• Brief: Repeat the data that follows, word for word, without the images.

(Records from a data source)

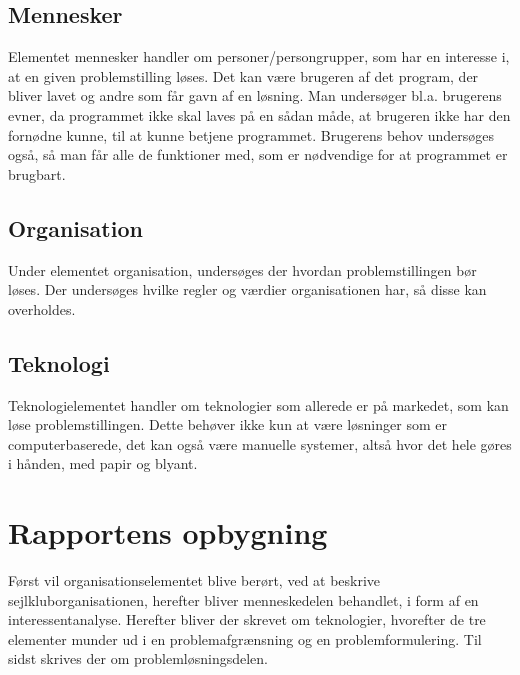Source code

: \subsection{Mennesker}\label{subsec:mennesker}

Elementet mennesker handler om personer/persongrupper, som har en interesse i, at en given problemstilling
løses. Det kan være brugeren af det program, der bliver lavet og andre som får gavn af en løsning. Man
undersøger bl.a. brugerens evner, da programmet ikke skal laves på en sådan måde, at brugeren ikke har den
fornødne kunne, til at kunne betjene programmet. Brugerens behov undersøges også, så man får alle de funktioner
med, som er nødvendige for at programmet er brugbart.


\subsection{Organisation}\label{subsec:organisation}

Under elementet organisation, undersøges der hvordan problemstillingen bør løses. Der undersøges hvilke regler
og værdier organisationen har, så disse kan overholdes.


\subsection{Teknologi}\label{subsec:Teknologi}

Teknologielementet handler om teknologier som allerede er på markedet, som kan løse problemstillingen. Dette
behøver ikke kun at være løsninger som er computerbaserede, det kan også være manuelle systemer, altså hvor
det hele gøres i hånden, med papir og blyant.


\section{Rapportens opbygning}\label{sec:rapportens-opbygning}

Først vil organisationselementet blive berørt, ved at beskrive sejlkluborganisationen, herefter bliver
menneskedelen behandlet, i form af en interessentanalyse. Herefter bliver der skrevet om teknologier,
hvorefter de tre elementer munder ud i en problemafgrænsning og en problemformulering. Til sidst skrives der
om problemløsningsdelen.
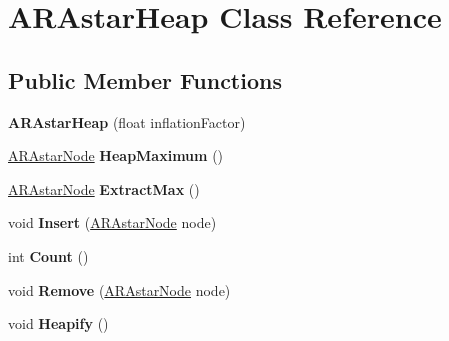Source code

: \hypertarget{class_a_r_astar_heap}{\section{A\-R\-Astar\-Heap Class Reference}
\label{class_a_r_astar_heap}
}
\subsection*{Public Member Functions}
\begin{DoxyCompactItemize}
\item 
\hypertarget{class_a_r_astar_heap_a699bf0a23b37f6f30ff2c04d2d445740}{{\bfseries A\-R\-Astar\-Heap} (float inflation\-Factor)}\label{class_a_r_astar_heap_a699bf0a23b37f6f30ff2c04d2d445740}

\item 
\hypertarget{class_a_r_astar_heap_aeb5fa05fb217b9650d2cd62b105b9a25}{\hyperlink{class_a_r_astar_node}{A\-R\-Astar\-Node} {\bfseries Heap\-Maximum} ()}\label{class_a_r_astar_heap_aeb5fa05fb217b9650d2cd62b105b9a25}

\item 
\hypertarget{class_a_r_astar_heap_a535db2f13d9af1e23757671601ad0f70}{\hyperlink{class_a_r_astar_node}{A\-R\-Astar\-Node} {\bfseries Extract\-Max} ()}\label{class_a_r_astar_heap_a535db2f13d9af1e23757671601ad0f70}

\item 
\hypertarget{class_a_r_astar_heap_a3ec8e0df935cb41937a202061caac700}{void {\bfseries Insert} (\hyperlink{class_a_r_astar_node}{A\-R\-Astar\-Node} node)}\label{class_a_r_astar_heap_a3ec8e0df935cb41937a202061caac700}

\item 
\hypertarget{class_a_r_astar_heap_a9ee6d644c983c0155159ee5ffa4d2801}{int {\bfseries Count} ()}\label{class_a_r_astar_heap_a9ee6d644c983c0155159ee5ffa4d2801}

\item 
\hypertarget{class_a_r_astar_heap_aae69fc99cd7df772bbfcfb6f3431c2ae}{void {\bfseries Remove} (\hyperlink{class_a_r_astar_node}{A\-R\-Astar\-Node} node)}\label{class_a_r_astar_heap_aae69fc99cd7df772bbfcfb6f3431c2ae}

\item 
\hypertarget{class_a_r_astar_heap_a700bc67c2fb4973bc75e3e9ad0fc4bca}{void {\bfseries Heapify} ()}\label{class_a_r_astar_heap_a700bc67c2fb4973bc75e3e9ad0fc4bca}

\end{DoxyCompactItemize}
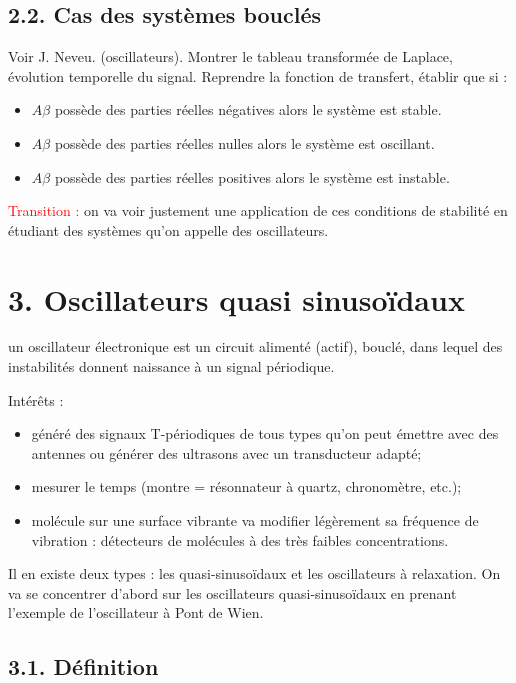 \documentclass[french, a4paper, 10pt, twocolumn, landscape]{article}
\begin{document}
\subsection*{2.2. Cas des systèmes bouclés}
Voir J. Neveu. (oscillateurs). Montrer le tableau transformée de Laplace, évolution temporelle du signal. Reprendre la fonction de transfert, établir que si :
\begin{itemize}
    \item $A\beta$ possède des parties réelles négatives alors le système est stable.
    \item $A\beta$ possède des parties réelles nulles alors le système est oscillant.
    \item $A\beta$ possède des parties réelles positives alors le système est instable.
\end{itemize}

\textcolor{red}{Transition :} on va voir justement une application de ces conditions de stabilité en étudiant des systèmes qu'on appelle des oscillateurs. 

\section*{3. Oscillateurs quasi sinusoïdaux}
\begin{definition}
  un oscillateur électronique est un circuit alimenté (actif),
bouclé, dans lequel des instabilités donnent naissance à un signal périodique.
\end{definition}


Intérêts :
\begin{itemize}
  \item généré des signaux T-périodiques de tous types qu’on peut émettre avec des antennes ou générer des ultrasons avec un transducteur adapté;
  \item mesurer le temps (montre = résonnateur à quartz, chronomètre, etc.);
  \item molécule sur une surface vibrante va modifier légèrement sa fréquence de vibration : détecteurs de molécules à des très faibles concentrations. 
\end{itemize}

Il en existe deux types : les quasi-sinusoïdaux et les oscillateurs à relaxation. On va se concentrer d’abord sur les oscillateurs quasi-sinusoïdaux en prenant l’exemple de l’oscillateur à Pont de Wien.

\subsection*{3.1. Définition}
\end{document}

• The completed task:
Source code

: \subsection{Mennesker}\label{subsec:mennesker}

Elementet mennesker handler om personer/persongrupper, som har en interesse i, at en given problemstilling
løses. Det kan være brugeren af det program, der bliver lavet og andre som får gavn af en løsning. Man
undersøger bl.a. brugerens evner, da programmet ikke skal laves på en sådan måde, at brugeren ikke har den
fornødne kunne, til at kunne betjene programmet. Brugerens behov undersøges også, så man får alle de funktioner
med, som er nødvendige for at programmet er brugbart.


\subsection{Organisation}\label{subsec:organisation}

Under elementet organisation, undersøges der hvordan problemstillingen bør løses. Der undersøges hvilke regler
og værdier organisationen har, så disse kan overholdes.


\subsection{Teknologi}\label{subsec:Teknologi}

Teknologielementet handler om teknologier som allerede er på markedet, som kan løse problemstillingen. Dette
behøver ikke kun at være løsninger som er computerbaserede, det kan også være manuelle systemer, altså hvor
det hele gøres i hånden, med papir og blyant.


\section{Rapportens opbygning}\label{sec:rapportens-opbygning}

Først vil organisationselementet blive berørt, ved at beskrive sejlkluborganisationen, herefter bliver
menneskedelen behandlet, i form af en interessentanalyse. Herefter bliver der skrevet om teknologier,
hvorefter de tre elementer munder ud i en problemafgrænsning og en problemformulering. Til sidst skrives der
om problemløsningsdelen.
Source code

: \hypertarget{class_a_r_astar_heap}{\section{A\-R\-Astar\-Heap Class Reference}
\label{class_a_r_astar_heap}
}
\subsection*{Public Member Functions}
\begin{DoxyCompactItemize}
\item 
\hypertarget{class_a_r_astar_heap_a699bf0a23b37f6f30ff2c04d2d445740}{{\bfseries A\-R\-Astar\-Heap} (float inflation\-Factor)}\label{class_a_r_astar_heap_a699bf0a23b37f6f30ff2c04d2d445740}

\item 
\hypertarget{class_a_r_astar_heap_aeb5fa05fb217b9650d2cd62b105b9a25}{\hyperlink{class_a_r_astar_node}{A\-R\-Astar\-Node} {\bfseries Heap\-Maximum} ()}\label{class_a_r_astar_heap_aeb5fa05fb217b9650d2cd62b105b9a25}

\item 
\hypertarget{class_a_r_astar_heap_a535db2f13d9af1e23757671601ad0f70}{\hyperlink{class_a_r_astar_node}{A\-R\-Astar\-Node} {\bfseries Extract\-Max} ()}\label{class_a_r_astar_heap_a535db2f13d9af1e23757671601ad0f70}

\item 
\hypertarget{class_a_r_astar_heap_a3ec8e0df935cb41937a202061caac700}{void {\bfseries Insert} (\hyperlink{class_a_r_astar_node}{A\-R\-Astar\-Node} node)}\label{class_a_r_astar_heap_a3ec8e0df935cb41937a202061caac700}

\item 
\hypertarget{class_a_r_astar_heap_a9ee6d644c983c0155159ee5ffa4d2801}{int {\bfseries Count} ()}\label{class_a_r_astar_heap_a9ee6d644c983c0155159ee5ffa4d2801}

\item 
\hypertarget{class_a_r_astar_heap_aae69fc99cd7df772bbfcfb6f3431c2ae}{void {\bfseries Remove} (\hyperlink{class_a_r_astar_node}{A\-R\-Astar\-Node} node)}\label{class_a_r_astar_heap_aae69fc99cd7df772bbfcfb6f3431c2ae}

\item 
\hypertarget{class_a_r_astar_heap_a700bc67c2fb4973bc75e3e9ad0fc4bca}{void {\bfseries Heapify} ()}\label{class_a_r_astar_heap_a700bc67c2fb4973bc75e3e9ad0fc4bca}

\end{DoxyCompactItemize}
 \documentclass[french, a4paper, 10pt, twocolumn, landscape]{article}
\begin{document}
\subsection*{2.2. Cas des systèmes bouclés}
Voir J. Neveu. (oscillateurs). Montrer le tableau transformée de Laplace, évolution temporelle du signal. Reprendre la fonction de transfert, établir que si :
\begin{itemize}
    \item $A\beta$ possède des parties réelles négatives alors le système est stable.
    \item $A\beta$ possède des parties réelles nulles alors le système est oscillant.
    \item $A\beta$ possède des parties réelles positives alors le système est instable.
\end{itemize}

\textcolor{red}{Transition :} on va voir justement une application de ces conditions de stabilité en étudiant des systèmes qu'on appelle des oscillateurs. 

\section*{3. Oscillateurs quasi sinusoïdaux}
\begin{definition}
  un oscillateur électronique est un circuit alimenté (actif),
bouclé, dans lequel des instabilités donnent naissance à un signal périodique.
\end{definition}


Intérêts :
\begin{itemize}
  \item généré des signaux T-périodiques de tous types qu’on peut émettre avec des antennes ou générer des ultrasons avec un transducteur adapté;
  \item mesurer le temps (montre = résonnateur à quartz, chronomètre, etc.);
  \item molécule sur une surface vibrante va modifier légèrement sa fréquence de vibration : détecteurs de molécules à des très faibles concentrations. 
\end{itemize}

Il en existe deux types : les quasi-sinusoïdaux et les oscillateurs à relaxation. On va se concentrer d’abord sur les oscillateurs quasi-sinusoïdaux en prenant l’exemple de l’oscillateur à Pont de Wien.

\subsection*{3.1. Définition}
\end{document}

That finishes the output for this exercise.